Documentation of 3 channel video/ audio installation.
In 1929 during a screening of Dziga Vertov's film "The Man with a Movie Camera," the theatre’s projector jammed and repeated the same shot continuously. All viewers walked out of the theatre with the exception of one who remained and watched the repeated frame at 13.44 until it combusted. The shot was of the window of the Gostog offices in Moscow filmed at eye level with the street movement reflected.
During the Easter parade of 1929, a group of New York debutant's simultaneously lit their cigarettes, on cue. The images of these women smoking cigarettes were disseminated throughout the media under the headline ‘Torches of Freedom’. Working for the American Tobacco Company to increase the sale of cigarettes, Edward L. Bernays had consulted a psychoanalyst asking what cigarettes might mean to women. The psychoanalyst hypothesized that cigarettes symbolized the challenge of male power and so smoking could then be considered as a torch of freedom.

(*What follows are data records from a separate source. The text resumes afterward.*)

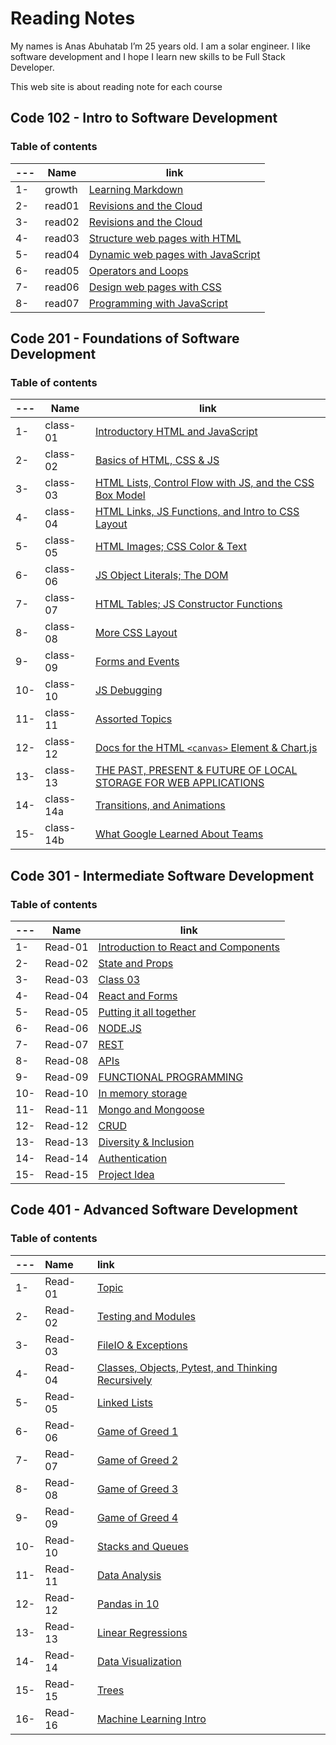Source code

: # Reading Notes

My names is Anas Abuhatab I’m 25 years old. I am a solar engineer. I like software development and I hope I learn new skills to be Full Stack Developer.

This web site is about reading note for each course 


## Code 102 - Intro to Software Development

### Table of contents

---|Name|link
---|---|---
1-|growth|[Learning Markdown](https://anas-abuhatab.github.io/Reading-notes/102/growth)
2-|read01|[Revisions and the Cloud](https://anas-abuhatab.github.io/Reading-notes/102/read01)
3-|read02|[Revisions and the Cloud](https://anas-abuhatab.github.io/Reading-notes/102/read02)
4-|read03|[Structure web pages with HTML](https://anas-abuhatab.github.io/Reading-notes/102/read03) 
5-|read04|[Dynamic web pages with JavaScript](https://anas-abuhatab.github.io/Reading-notes/102/read04)
6-|read05|[Operators and Loops](https://anas-abuhatab.github.io/Reading-notes/102/read05)
7-|read06|[Design web pages with CSS](https://anas-abuhatab.github.io/Reading-notes/102/read06)
8-|read07|[Programming with JavaScript](https://anas-abuhatab.github.io/Reading-notes/102/read07)

## Code 201 - Foundations of Software Development

### Table of contents

---|Name|link
---|---|---
1-|class-01|[Introductory HTML and JavaScript](https://anas-abuhatab.github.io/Reading-notes/201/class-01)
2-|class-02|[Basics of HTML, CSS & JS](https://anas-abuhatab.github.io/Reading-notes/201/class-02)
3-|class-03|[HTML Lists, Control Flow with JS, and the CSS Box Model](https://anas-abuhatab.github.io/Reading-notes/201/class-03)
4-|class-04|[HTML Links, JS Functions, and Intro to CSS Layout](https://anas-abuhatab.github.io/Reading-notes/201/class-04)
5-|class-05|[HTML Images; CSS Color & Text](https://anas-abuhatab.github.io/Reading-notes/201/class-05)
6-|class-06|[JS Object Literals; The DOM](https://anas-abuhatab.github.io/Reading-notes/201/class-06)
7-|class-07|[HTML Tables; JS Constructor Functions](https://anas-abuhatab.github.io/Reading-notes/201/class-07)
8-|class-08|[More CSS Layout](https://anas-abuhatab.github.io/Reading-notes/201/class-08)
9-|class-09|[Forms and Events](https://anas-abuhatab.github.io/Reading-notes/201/class-09)
10-|class-10|[JS Debugging](https://anas-abuhatab.github.io/Reading-notes/201/class-10)
11-|class-11|[Assorted Topics](https://anas-abuhatab.github.io/Reading-notes/201/class-11)
12-|class-12|[Docs for the HTML `<canvas>` Element & Chart.js](https://anas-abuhatab.github.io/Reading-notes/201/class-12)
13-|class-13|[THE PAST, PRESENT & FUTURE OF LOCAL STORAGE FOR WEB APPLICATIONS](https://anas-abuhatab.github.io/Reading-notes/201/class-13)
14-|class-14a|[Transitions, and Animations](https://anas-abuhatab.github.io/Reading-notes/201/class-14)
15-|class-14b|[What Google Learned About Teams](https://anas-abuhatab.github.io/Reading-notes/201/class-14b)


## Code 301 - Intermediate Software Development

### Table of contents

---|Name|link
---|---|---
1-|Read-01|[Introduction to React and Components](https://anas-abuhatab.github.io/Reading-notes/301/Read01)
2-|Read-02|[State and Props](https://anas-abuhatab.github.io/Reading-notes/301/Read02)
3-|Read-03|[Class 03](https://anas-abuhatab.github.io/Reading-notes/301/Read03)
4-|Read-04|[React and Forms](https://anas-abuhatab.github.io/Reading-notes/301/Read04)
5-|Read-05|[Putting it all together](https://anas-abuhatab.github.io/Reading-notes/301/Read05)
6-|Read-06|[NODE.JS](https://anas-abuhatab.github.io/Reading-notes/301/Read06)
7-|Read-07|[REST](https://anas-abuhatab.github.io/Reading-notes/301/Read07)
8-|Read-08|[APIs](https://anas-abuhatab.github.io/Reading-notes/301/Read08)
9-|Read-09|[FUNCTIONAL PROGRAMMING](https://anas-abuhatab.github.io/Reading-notes/301/Read09)
10-|Read-10|[In memory storage](https://anas-abuhatab.github.io/Reading-notes/301/Read10)
11-|Read-11|[Mongo and Mongoose](https://anas-abuhatab.github.io/Reading-notes/301/Read11)
12-|Read-12|[CRUD](https://anas-abuhatab.github.io/Reading-notes/301/Read12)
13-|Read-13|[Diversity & Inclusion](https://anas-abuhatab.github.io/Reading-notes/301/Read13)
14-|Read-14|[Authentication](https://anas-abuhatab.github.io/Reading-notes/301/Read14)
15-|Read-15|[Project Idea](https://anas-abuhatab.github.io/Reading-notes/301/Read15)

## Code 401 - Advanced Software Development

### Table of contents

---|Name|link
:---|:---|:---
1-|Read-01|[Topic](https://anas-abuhatab.github.io/Reading-notes/401/Read01)
2-|Read-02|[Testing and Modules](https://anas-abuhatab.github.io/Reading-notes/401/Read02)
3-|Read-03|[FileIO & Exceptions](https://anas-abuhatab.github.io/Reading-notes/401/Read03)
4-|Read-04|[Classes, Objects, Pytest, and Thinking Recursively](https://anas-abuhatab.github.io/Reading-notes/401/Read04)
5-|Read-05|[Linked Lists](https://anas-abuhatab.github.io/Reading-notes/401/Read05)
6-|Read-06|[Game of Greed 1](https://anas-abuhatab.github.io/Reading-notes/401/Read06)
7-|Read-07|[Game of Greed 2](https://anas-abuhatab.github.io/Reading-notes/401/Read07)
8-|Read-08|[Game of Greed 3](https://anas-abuhatab.github.io/Reading-notes/401/Read08)
9-|Read-09|[Game of Greed 4](https://anas-abuhatab.github.io/Reading-notes/401/Read09)
10-|Read-10|[Stacks and Queues](https://anas-abuhatab.github.io/Reading-notes/401/Read10)
11-|Read-11|[Data Analysis](401/Read11.md)
12-|Read-12|[Pandas in 10](401/Read12.md)
13-|Read-13|[Linear Regressions](401/Read13.md)
14-|Read-14|[Data Visualization](401/Read14.md)
15-|Read-15|[Trees](401/Read15.md)
16-|Read-16|[Machine Learning Intro](401/Read16.md)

In 1929, two years after the first talking picture “The Jazz Singer” was released, the commercialization of the talking pictures started to take on great popularity, thus paving the way for the Hollywood studio system to monopolize the market. Using sound to maximize identification with characters, Hollywood used narrative story telling to construct hope and desire, in order to propagate and disseminate an American ideal and mythology.